[comp.theory] What do you call this parallel execution?

mayne@sun16.scri.fsu.edu (William (Bill) Mayne) (04/03/91)

This is a simple problem concerning a description which is giving me
problems on my dissertation. I encountered this trying to describe
dataflow execution strategies, but it could be applied in other
contexts.

Suppose there are three following processes, F, G, and H, communicating
by a pipeline (message queues) or dataflow arcs:

         x         G(x)     H(G(x))
    F--------->G--------->H--------->...

F could be recording events in a physics experiment, G doing some
preprocessing of the results, and H doing more processing of the
output of G. Each event is treated separately. Suppose that there
are many processors available, and that the events of interest happen
in bursts. Each time an event happens F sends its readings to G as a
packet or token. The tokens are queued until G can handle them.
G similarly passes results to H, maintaining the order so the n'th
output of F gets transformed to the n'th output of G, which is the
n'th input of H. The time between events may sometimes be less than
the time it takes G to process them, so the queue between F and G
may grow. The throughput can be increased by executing G on more than
one value, provided the output order, as seen by H, is maintained, i.e.
we can start processing the second event of a burst before we have finished
processing the first. We may have processors available to do this because
H can't start until it gets the results of the first event as processed
by G. (This example may make it look like a silly approach, but that's
because it simplifies the context so much.)

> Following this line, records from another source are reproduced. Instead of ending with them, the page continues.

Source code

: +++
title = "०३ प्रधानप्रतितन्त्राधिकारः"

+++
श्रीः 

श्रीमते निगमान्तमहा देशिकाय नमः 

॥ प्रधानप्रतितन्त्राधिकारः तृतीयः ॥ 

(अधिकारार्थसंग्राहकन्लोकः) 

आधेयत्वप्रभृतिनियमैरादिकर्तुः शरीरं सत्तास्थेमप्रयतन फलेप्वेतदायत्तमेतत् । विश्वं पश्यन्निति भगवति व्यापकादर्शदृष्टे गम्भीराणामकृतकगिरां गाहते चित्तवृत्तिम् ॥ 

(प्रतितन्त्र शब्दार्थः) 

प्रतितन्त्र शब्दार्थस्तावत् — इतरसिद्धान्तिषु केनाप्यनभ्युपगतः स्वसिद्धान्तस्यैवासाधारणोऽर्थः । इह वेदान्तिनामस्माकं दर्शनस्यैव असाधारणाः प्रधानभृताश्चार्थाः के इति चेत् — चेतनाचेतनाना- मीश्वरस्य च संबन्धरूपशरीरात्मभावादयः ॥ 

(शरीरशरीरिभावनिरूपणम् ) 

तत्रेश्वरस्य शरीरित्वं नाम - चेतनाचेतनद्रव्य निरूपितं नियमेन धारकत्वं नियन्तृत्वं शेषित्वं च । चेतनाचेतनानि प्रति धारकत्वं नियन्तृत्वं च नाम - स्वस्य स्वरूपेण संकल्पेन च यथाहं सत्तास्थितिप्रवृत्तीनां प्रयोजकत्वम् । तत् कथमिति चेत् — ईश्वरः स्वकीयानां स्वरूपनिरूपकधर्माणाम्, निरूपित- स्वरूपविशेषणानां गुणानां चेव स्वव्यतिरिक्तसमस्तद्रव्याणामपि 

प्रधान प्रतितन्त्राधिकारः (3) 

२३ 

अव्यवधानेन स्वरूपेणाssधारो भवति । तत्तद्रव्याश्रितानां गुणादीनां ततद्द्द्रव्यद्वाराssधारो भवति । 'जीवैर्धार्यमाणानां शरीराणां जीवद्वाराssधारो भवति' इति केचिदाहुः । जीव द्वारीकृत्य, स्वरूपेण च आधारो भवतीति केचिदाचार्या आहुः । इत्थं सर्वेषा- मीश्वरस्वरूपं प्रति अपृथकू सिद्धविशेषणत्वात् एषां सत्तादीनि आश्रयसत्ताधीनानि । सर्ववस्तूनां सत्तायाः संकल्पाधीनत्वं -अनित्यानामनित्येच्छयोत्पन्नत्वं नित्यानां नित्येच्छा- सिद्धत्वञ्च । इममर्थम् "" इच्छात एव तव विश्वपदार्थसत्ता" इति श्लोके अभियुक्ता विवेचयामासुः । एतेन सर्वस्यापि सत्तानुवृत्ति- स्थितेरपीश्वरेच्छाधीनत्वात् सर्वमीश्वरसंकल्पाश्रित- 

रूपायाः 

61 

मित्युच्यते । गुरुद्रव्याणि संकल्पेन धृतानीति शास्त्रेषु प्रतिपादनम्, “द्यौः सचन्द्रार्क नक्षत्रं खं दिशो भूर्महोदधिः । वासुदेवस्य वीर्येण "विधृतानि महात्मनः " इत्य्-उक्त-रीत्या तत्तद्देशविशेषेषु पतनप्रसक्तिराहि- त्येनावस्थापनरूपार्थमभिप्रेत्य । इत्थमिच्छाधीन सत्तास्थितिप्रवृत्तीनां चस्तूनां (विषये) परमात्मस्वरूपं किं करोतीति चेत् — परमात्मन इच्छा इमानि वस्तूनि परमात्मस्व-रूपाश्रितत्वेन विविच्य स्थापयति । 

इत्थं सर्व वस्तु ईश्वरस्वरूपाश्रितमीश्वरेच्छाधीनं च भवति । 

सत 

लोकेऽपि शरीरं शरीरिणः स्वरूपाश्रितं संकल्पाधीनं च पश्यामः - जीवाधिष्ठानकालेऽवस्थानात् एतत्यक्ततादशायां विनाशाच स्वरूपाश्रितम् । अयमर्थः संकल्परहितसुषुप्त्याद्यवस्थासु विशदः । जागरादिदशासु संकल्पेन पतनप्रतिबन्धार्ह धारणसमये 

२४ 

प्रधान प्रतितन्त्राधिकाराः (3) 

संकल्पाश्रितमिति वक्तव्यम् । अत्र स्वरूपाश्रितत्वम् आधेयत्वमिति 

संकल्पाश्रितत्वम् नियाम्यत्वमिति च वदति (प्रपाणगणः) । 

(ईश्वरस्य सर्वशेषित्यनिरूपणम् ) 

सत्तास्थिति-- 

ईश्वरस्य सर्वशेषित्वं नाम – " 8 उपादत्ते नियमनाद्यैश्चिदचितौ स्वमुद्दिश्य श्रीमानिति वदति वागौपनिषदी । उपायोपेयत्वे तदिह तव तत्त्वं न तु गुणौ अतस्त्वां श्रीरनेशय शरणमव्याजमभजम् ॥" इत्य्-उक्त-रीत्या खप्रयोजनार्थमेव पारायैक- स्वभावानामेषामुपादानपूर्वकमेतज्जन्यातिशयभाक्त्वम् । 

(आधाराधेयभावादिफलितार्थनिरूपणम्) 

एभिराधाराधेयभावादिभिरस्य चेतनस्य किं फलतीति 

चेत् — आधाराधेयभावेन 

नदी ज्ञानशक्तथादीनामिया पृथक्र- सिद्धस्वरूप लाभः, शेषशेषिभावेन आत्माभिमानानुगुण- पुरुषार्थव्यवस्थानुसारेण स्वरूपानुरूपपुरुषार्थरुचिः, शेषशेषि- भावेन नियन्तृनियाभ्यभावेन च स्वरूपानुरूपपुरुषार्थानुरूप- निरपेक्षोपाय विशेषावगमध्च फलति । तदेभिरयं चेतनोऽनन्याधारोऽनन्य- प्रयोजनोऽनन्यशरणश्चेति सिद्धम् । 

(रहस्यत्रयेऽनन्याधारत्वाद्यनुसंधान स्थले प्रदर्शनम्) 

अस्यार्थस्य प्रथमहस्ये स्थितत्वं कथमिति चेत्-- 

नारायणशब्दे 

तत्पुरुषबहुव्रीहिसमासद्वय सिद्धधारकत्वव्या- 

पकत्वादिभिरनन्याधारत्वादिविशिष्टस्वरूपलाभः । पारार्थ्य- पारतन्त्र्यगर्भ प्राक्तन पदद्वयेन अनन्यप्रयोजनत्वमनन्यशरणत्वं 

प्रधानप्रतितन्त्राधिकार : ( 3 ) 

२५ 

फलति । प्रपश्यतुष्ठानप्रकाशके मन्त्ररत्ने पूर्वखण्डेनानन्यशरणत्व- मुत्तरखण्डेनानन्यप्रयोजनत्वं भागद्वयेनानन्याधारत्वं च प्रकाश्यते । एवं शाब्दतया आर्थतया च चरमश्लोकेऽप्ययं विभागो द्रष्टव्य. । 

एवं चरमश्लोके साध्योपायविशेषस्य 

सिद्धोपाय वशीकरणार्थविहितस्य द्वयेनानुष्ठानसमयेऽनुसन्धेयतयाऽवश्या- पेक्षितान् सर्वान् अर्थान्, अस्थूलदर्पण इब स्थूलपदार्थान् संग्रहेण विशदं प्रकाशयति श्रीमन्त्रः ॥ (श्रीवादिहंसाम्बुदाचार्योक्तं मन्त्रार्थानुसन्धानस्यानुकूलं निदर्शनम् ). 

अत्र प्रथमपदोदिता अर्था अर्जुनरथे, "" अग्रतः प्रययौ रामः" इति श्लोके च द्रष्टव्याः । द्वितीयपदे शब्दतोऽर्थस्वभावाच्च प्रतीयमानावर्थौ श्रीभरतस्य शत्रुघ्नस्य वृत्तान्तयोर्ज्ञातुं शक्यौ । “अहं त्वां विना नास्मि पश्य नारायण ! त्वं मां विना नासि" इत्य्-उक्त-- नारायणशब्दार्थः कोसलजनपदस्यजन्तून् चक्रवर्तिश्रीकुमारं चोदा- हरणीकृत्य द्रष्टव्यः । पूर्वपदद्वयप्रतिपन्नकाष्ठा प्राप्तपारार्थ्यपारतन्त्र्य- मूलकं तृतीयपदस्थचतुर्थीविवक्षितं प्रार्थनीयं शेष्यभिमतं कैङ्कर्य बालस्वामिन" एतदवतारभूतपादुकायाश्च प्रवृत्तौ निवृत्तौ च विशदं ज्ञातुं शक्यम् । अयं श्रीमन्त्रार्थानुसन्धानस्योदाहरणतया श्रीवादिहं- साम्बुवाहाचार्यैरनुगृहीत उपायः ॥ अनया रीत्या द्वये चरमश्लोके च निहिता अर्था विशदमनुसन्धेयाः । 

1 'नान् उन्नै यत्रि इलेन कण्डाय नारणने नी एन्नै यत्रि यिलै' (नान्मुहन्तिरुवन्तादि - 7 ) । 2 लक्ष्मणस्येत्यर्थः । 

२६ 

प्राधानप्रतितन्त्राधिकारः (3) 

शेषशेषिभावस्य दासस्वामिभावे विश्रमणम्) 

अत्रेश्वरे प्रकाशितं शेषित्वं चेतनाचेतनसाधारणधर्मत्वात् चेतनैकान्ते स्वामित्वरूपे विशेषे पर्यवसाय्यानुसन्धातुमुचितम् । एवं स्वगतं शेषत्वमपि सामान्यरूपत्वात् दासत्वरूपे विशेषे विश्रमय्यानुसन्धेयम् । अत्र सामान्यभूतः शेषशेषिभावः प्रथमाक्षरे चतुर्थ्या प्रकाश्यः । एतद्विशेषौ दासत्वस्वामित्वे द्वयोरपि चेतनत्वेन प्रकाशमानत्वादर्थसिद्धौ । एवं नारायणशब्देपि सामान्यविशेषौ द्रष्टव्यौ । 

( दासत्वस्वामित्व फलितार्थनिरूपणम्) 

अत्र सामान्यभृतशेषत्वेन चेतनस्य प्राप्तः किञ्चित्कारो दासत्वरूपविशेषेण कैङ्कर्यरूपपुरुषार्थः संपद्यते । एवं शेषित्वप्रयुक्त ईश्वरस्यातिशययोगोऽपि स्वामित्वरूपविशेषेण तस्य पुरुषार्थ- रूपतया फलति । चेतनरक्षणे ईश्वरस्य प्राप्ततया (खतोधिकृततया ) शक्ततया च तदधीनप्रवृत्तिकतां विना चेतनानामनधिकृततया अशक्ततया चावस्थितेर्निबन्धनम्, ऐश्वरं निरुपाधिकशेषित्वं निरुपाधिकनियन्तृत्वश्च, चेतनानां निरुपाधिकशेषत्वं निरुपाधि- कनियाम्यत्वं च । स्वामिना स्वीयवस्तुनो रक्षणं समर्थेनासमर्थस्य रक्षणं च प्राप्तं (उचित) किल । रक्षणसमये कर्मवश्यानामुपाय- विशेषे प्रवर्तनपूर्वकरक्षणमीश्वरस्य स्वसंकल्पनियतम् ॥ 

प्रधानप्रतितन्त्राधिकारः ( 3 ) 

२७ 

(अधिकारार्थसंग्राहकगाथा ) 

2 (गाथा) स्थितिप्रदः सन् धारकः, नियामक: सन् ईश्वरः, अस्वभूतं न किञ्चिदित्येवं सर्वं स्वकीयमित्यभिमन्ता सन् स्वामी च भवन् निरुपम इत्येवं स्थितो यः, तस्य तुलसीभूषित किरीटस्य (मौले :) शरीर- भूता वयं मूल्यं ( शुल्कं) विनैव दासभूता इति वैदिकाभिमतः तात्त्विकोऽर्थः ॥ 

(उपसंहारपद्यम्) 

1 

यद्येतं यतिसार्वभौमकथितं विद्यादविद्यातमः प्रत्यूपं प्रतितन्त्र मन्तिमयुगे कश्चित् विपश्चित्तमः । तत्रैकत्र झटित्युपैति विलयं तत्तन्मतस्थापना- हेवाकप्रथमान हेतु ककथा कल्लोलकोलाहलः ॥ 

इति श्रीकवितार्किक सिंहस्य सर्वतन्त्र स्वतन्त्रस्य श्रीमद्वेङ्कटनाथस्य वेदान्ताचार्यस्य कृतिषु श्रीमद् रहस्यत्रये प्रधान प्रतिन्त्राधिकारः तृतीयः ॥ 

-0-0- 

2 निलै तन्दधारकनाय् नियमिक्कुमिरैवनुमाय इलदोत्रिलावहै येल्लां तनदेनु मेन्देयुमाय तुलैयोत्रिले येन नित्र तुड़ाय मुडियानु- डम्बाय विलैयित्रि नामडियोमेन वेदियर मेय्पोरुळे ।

Note that this resembles traditional pipeline processing, except that the
calculation of G is not divided into a number of separate, fixed stages.
We could theoretically have as many values in process G as we have
unfinished events and processors available to handle them. Later, as
some G's finish, we would want to start devoting some of our processors
to H.

G looks to the outside world like a pipelined process, differing only in
its internal structure. But just calling it this would be confusing, because
there are other situations which really are like pipelines (the composition of
G and H in the example is one instance). 

There is also a hardware interpretation of this problem. The now defunct
ETA-10 could execute vector additions by using two adders in parallel,
splitting the operand streams into two streams each, containing elements
from either all even or all odd positions. The split streams could be
processed by two independent adders, and the results interleaved to
give the vector sum.  (The adders may have each been pipelines
themselves, but that is not important to my problem, except, perhaps, to
emphasize that what I am talking about isn't exactly pipelined execution.)
This is just what I have been told. I never worked on the ETA-10 myself.

I've toyed with calling this "parallel execution on pipelined data", but
besides being a mouth full I fear this is missing a better, already generally
accepted name from some area I don't know. The concept is not new, but I haven't
come across a good short name for it. I don't want to make one up if it
already exists somewhere.

Any suggestions / references?

Bill Mayne (mayne@cs.fsu.edu)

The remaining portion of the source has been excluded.